CITROËN Noch sind die rein elektrischen Nutzfahrzeuge relativ schwach vertreten. Mit dem ë-Jumpy von Citroën kommt jetzt eine interessante Alternative.

In der Theorie spricht nicht viel gegen rein elektrische Nutzfahrzeuge. Oft werden diese Transporter ja im Kurzstreckenverkehr eingesetzt, Auslieferungen von Blumen oder Brot, der Schreiner fährt zu seinen Kunden, der Spengler auf die Baustelle – da kommen nur selten grössere Tagesstrecken zusammen. Und meist wird der Wagen dann nachts nicht genutzt, also lässt er sich im Geschäft auch gut wieder aufladen.
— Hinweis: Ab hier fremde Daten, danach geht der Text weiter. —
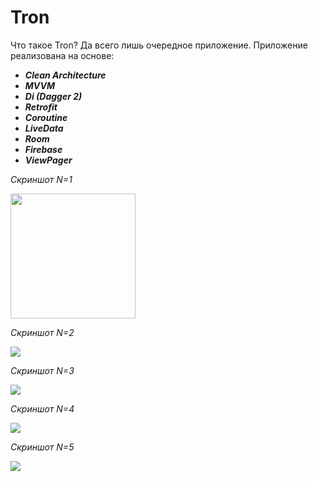 # Tron
Что такое Tron? Да всего лишь очередное приложение.
Приложение реализована на основе:
* **_Clean Architecture_**
* **_MVVM_**
* **_Di (Dagger 2)_**
* **_Retrofit_**
* **_Coroutine_**
* **_LiveData_**
* **_Room_**
* **_Firebase_**
* **_ViewPager_**

_Скриншот N=1_

<img src="screenshot/screenshot_1.png"
width="200"/>

[comment]: <> (![]&#40;&#41;)

_Скриншот N=2_

![](screenshot/screenshot_2.png)

_Скриншот N=3_

![](screenshot/screenshot_3.png)

_Скриншот N=4_

![](screenshot/screenshot_4.png)

_Скриншот N=5_

![](screenshot/screenshot_6.png)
Kommt dazu, dass der lokal emissionsfreie Warentransport sicher auch gut ist für das Image der jeweiligen Gewerbetreibenden. Es sei hier keine Übersicht über alle angebotenen Fahrzeuge erstellt, auch muss sich jeder selber mit dem «total cost of ownership» und den Kosten pro Kilometer beschäftigen – vorgestellt wird bloss ein neues Modell, das ab Mitte 2020 bei den Händlern stehen wird.

Den Citroën ë-Jumpy gibt in drei verschiedenen Grössen und folglich drei verschiedenen Ladevolumen von 4,6 bis 6,6 Kubikmeter; die maximale Nutzlast beträgt 1275 Kilo, dazu kommt eine Anhängelast von bis zu einer Tonne. Mit einer Leistung von 130 PS und einem maximalen Drehmoment von 260 Nm dürfte der Citroën ausreichend motorisiert sein. Es stehen zwei Akkus zur Wahl, einmal mit 50 kWh und einer (theoretischen) Reichweite von 230 Kilometern, einmal mit 75 kWh und 330 Kilometern Reichweite; geladen werden kann mit bis zu 100 kW. Selbstverständlich ist die Ausstattungspalette schon ab Werk riesig; die Preise für die Schweiz sind noch nicht bekannt.